Forum Moderators: open
- When a spider visits my websites, which pages are visited per 'session'
- per page referral overview
- per page overview of keywords used in the SE
- per page overview of all known referrals
- sql query interface with some general pre-made scripts & custom scripts
What features would you, hard working SEO's, want to make your work easier? [;-)]
- sql query interface
Have you tried using the Apache mod_perl module DBI::Logger? It writes your logs to an SQL database (I use MySQL) so that you can pull arbitrary stuff from it using SQL.
I have been using it (or a similar perl module) for about a year with great results. I can pull all kinds of information out of it that you can't usually get without some really creative uses of grep, awk, sed, cut and all those other text processing commands.
I know that it's not a direct answer to your question, but if that's one thing you're looking for...
I've been on the lookout for a high-level tracking tool that would allow us as SEO's to (i guess download raw log files) from client sites that are hosted on various servers (not our own, as we are not a development firm - & they usually hire us after the site is built/hosted) but - i have no idea what resources it would take for us to do that with as many as 25-50 clients at any given time.
I want something that will track search engine to search phrase (to a specific page) to sale, show visitor paths through the website and include bail-out points, accurately separate 'visitor sessions' from spiders, allow me to choose various time/date ranges, and generate easily readable reports to show clients via an extranet or something.
i'm sure there's more requirements I had, but it's late in the day, and that'll give you something to chew on for now.
Unfortunately, if there were an individual with such programming skills as to create such an intelligent system, many of us would be out of a job.
The system then would automagically adjust all our servicesto the indivials best and most desired needs, making whatever we sell irresistable. People would pay $20 for a single paper clip...
I CAN build it (i'm a senior web application programmer). But when brainstorming i've learned not to think of the actual technical implementation, it slows down the creativity ;-) I'm more interested in great ideas in this stage.
ggrot :
Great idea! I don't think you would be out of your job. It's a great tool for a great human mind. The first initial keywords should be chosen by the SEO. Keywords vistors used @ google the are not in the initial 'lists' are saved by the system & tried out. That can cause 'dirty' keywords (completely off-theme). The SEO has to monitor new keywords. If your website doesn't show up @ certain keywords that you don't have in your listing, the system can never find those new ones out (do you got an idea to accomplish this?).But it would be still a very handy tool.
Great idea's people! Could still use a lot more input. Dream on! ;-)
please include:
automatically next to every keyphrase logged:
1. Overture and Wordtracker # search stats per month of that keyphrase
2. SERP position within the search engine that gave you that referral for that specific search phrase.
and I aggree with Roland - make it live!
The problem with live statistics is load scaling. Imagine you are running amazon.com and every request is sent to a secondary server database to log the traffic. This is fine and dandy if your server(s) can handle the requests, which is reasonable to assumme.
But then assumme that you want to run a report that requires a summary of all the file requests in the database.
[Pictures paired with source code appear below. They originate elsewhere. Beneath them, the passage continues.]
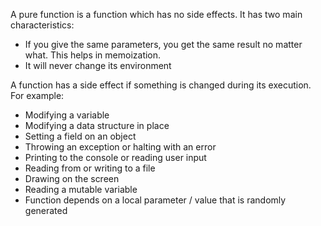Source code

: A pure function is a function which has no side effects. It has two main characteristics:
- If you give the same parameters, you get the same result no matter what. This helps in memoization.
- It will never change its environment

A function has a side effect if something is changed during its execution. For example:
- Modifying a variable
- Modifying a data structure in place
- Setting a field on an object
- Throwing an exception or halting with an error
- Printing to the console or reading user input
- Reading from or writing to a file
- Drawing on the screen
- Reading a mutable variable
- Function depends on a local parameter / value that is randomly generated
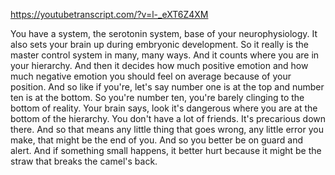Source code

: https://youtubetranscript.com/?v=l-_eXT6Z4XM

 You have a system, the serotonin system, base of your neurophysiology. It also sets your brain up during embryonic development. So it really is the master control system in many, many ways. And it counts where you are in your hierarchy. And then it decides how much positive emotion and how much negative emotion you should feel on average because of your position. And so like if you're, let's say number one is at the top and number ten is at the bottom. So you're number ten, you're barely clinging to the bottom of reality. Your brain says, look it's dangerous where you are at the bottom of the hierarchy. You don't have a lot of friends. It's precarious down there. And so that means any little thing that goes wrong, any little error you make, that might be the end of you. And so you better be on guard and alert. And if something small happens, it better hurt because it might be the straw that breaks the camel's back.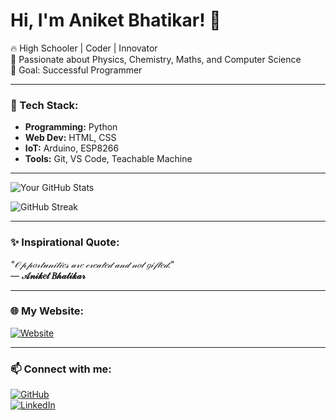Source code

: # Hi, I'm Aniket Bhatikar! 👋  
🔥 High Schooler | Coder | Innovator  
🚀 Passionate about Physics, Chemistry, Maths, and Computer Science  
🎯 Goal: Successful Programmer  

---

### 🚀 Tech Stack:
- **Programming:** Python  
- **Web Dev:** HTML, CSS  
- **IoT:** Arduino, ESP8266  
- **Tools:** Git, VS Code, Teachable Machine  

---

![Your GitHub Stats](https://github-readme-stats.vercel.app/api?username=AniketBhatikarCreations&show_icons=true&theme=tokyonight)  

![GitHub Streak](https://streak-stats.demolab.com?user=AniketBhatikarCreations&theme=dark&hide_border=true)  

---

### ✨ Inspirational Quote:
*"𝒪𝓅𝓅𝑜𝓇𝓉𝓊𝓃𝒾𝓉𝒾𝑒𝓈 𝒶𝓇𝑒 𝒸𝓇𝑒𝒶𝓉𝑒𝒹 𝒶𝓃𝒹 𝓃𝑜𝓉 𝑔𝒾𝒻𝓉𝑒𝒹."*  
— **𝒜𝓃𝒾𝓀𝑒𝓉 𝐵𝒽𝒶𝓉𝒾𝓀𝒶𝓇**

---

### 🌐 My Website:
[![Website](https://img.shields.io/badge/My%20Website-Visit%20Now-orange?style=for-the-badge&logo=google-chrome)](https://aniketbhatikarcreations.github.io/index.html)  

---

### 📫 Connect with me:
[![GitHub](https://img.shields.io/badge/GitHub-000?style=for-the-badge&logo=github)](https://github.com/AniketBhatikarCreations)  
[![LinkedIn](https://img.shields.io/badge/LinkedIn-0077B5?style=for-the-badge&logo=linkedin)](https://linkedin.com/in/aniketbhatikarcreations)  


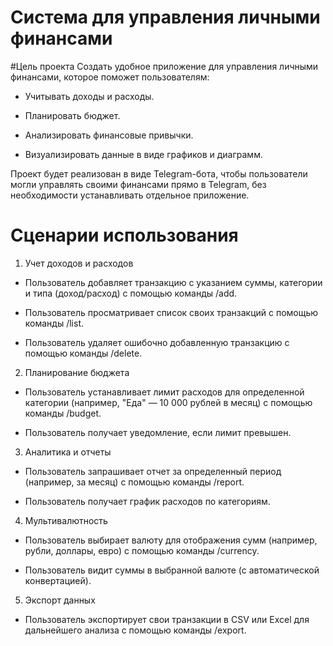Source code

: # Система для управления личными финансами

#Цель проекта
Создать удобное приложение для управления личными финансами, которое поможет пользователям:

- Учитывать доходы и расходы.

- Планировать бюджет.

- Анализировать финансовые привычки.

- Визуализировать данные в виде графиков и диаграмм.

Проект будет реализован в виде Telegram-бота, чтобы пользователи могли управлять своими финансами прямо в Telegram, без необходимости устанавливать отдельное приложение.

# Сценарии использования
1. Учет доходов и расходов
- Пользователь добавляет транзакцию с указанием суммы, категории и типа (доход/расход) с помощью команды /add.

- Пользователь просматривает список своих транзакций с помощью команды /list.

- Пользователь удаляет ошибочно добавленную транзакцию с помощью команды /delete.

2. Планирование бюджета
- Пользователь устанавливает лимит расходов для определенной категории (например, "Еда" — 10 000 рублей в месяц) с помощью команды /budget.

- Пользователь получает уведомление, если лимит превышен.

3. Аналитика и отчеты
- Пользователь запрашивает отчет за определенный период (например, за месяц) с помощью команды /report.

- Пользователь получает график расходов по категориям.

4. Мультивалютность
- Пользователь выбирает валюту для отображения сумм (например, рубли, доллары, евро) с помощью команды /currency.

- Пользователь видит суммы в выбранной валюте (с автоматической конвертацией).

5. Экспорт данных
- Пользователь экспортирует свои транзакции в CSV или Excel для дальнейшего анализа с помощью команды /export.

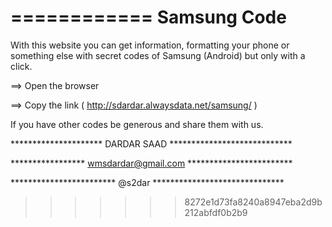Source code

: ============
Samsung Code
============

With this website you can get information, formatting your phone or something else with secret codes of Samsung (Android) but only with a click.

==> Open the browser

==> Copy the link ( http://sdardar.alwaysdata.net/samsung/ )

If you have other codes be generous and share them with us.

********************* DARDAR SAAD ****************************

***************** wmsdardar@gmail.com ************************

************************ @s2dar ******************************
>>>>>>> 8272e1d73fa8240a8947eba2d9b212abfdf0b2b9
You want a snapshot at an instant of time nearby the time you submitted the request. Thus, once you start processing the report request you have to lock the database for the duration of that request. Since your report may easily have to access the full range of values a few times(which would be billions of requests), it is logical to assumme this could take a few seconds during which no other processes would be able to access the database. If you interleave this process with updates, you will have a corrupt report.
This is not necessarily a problem by itself, if you have a good queueing system as most modern databases do, the logging requests can be handled after report generation has completed. The problem lies in what other things this database is used for. In amazon's case, it displays products on the site that you have browsed for before and related products. To do this, the scripts would be requesting data from the database and due to the backlog might be waiting 30-40 seconds before it can generate the page. You just lost 100 customers there in that minute.
There are ways around all of this, but it is generally costly in hardware terms.
For each new referrer add a new entry in a table in memory.
Each time you get a new visitor from this referrer, increment the counter.
At the end of some timescale (minute, hour, day, week, month, year)
save the result so you don't have to compute it a second time and scroll the graphics...
Real time warnings about errors, processor over load, spiders that are indexing etc etc are a different matter. I rather have an intelligent 'PUSH' system ;-) That minimizes my time spend
The live database uses a synch routine to update a secondary database. When a report is requested, the 2nd d/base locks out, and runs the report. When the report is done, the synch routine will be able to tell where the last update was, and synch the d/bases up again (maybe use a timestamp to control the synching?)